[Start of Attachment]
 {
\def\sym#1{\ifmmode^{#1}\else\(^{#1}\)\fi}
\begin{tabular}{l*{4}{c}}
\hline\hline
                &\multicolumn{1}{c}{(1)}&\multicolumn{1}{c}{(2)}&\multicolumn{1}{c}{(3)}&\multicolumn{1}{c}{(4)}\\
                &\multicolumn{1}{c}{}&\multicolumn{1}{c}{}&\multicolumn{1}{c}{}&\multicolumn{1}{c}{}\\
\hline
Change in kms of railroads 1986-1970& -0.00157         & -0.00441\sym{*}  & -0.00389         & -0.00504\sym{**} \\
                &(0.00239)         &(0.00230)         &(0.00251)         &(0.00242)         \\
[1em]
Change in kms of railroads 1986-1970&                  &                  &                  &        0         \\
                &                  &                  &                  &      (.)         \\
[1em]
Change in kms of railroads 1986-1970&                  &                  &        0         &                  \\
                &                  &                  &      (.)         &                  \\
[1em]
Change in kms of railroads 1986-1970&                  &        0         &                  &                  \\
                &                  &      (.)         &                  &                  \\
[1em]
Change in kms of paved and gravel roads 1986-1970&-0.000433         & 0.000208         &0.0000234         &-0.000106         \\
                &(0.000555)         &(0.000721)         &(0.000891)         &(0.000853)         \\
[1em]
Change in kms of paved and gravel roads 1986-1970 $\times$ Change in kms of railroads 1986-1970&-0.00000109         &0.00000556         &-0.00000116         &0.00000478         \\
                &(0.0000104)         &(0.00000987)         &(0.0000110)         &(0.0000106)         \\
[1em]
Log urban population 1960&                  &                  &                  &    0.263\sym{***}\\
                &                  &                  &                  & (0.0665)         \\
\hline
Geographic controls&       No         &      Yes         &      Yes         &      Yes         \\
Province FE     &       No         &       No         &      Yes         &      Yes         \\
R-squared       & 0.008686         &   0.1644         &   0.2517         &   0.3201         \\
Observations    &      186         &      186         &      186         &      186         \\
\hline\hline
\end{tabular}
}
[End of Attachment]
[Start of Attachment]
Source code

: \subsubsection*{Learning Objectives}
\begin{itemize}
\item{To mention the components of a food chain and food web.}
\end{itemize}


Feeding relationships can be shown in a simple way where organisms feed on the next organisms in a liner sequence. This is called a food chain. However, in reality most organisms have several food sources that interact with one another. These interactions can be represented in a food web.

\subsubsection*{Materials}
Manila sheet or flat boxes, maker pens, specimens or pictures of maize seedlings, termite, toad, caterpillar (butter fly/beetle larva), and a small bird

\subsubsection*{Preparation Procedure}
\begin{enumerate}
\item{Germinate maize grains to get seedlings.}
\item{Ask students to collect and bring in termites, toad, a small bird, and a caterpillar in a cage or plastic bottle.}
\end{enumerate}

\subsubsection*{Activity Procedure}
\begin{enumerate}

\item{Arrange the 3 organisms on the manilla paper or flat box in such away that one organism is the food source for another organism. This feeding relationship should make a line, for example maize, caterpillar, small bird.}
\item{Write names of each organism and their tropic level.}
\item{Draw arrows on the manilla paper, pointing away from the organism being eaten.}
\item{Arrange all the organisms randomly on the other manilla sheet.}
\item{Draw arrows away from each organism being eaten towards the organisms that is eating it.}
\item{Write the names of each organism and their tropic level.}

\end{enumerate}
[End of Attachment]
[Start of Attachment]
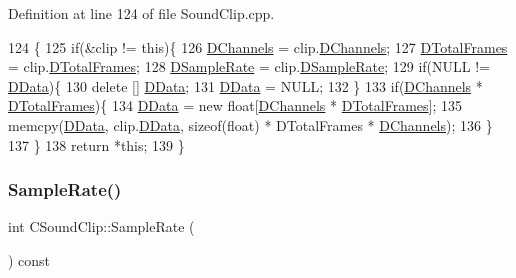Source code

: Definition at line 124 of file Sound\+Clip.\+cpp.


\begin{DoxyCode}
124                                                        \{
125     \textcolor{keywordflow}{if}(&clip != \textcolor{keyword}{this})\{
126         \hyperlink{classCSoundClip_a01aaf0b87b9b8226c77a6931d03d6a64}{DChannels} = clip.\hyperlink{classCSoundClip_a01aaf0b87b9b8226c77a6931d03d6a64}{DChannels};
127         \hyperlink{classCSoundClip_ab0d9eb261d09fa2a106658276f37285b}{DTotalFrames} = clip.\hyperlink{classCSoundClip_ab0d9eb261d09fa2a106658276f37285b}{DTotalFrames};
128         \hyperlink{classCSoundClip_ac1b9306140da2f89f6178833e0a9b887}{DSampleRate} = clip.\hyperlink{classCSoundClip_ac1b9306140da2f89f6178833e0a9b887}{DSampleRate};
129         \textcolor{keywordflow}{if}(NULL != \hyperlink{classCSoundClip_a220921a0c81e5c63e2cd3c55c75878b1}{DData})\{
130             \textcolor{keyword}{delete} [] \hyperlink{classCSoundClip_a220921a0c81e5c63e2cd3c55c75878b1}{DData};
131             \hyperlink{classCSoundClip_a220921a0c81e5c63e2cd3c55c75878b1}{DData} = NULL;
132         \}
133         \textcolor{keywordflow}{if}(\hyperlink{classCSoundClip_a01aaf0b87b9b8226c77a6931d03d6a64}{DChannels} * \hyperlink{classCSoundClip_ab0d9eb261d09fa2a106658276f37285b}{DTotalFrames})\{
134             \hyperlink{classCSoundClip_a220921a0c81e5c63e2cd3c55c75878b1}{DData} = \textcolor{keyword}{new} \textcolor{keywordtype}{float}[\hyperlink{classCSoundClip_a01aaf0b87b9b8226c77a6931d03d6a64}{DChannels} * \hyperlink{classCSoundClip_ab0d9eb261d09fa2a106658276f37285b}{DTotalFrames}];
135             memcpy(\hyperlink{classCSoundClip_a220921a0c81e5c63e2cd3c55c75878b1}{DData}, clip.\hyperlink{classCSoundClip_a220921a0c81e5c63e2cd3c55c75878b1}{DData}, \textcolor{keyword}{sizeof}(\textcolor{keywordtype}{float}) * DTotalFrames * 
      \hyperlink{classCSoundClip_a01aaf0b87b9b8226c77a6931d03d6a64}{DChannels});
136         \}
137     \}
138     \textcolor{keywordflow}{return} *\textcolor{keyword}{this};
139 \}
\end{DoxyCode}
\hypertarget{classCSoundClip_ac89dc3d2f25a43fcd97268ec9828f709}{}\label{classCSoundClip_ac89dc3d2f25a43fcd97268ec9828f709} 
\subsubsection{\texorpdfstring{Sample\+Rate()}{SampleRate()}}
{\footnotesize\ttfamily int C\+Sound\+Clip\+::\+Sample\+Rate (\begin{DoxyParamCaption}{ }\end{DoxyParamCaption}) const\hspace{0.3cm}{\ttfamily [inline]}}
[End of Attachment]
Directions for this task
Determine how many lines of the listing hold the word "chain" and reply with that figure alone.

Task result
2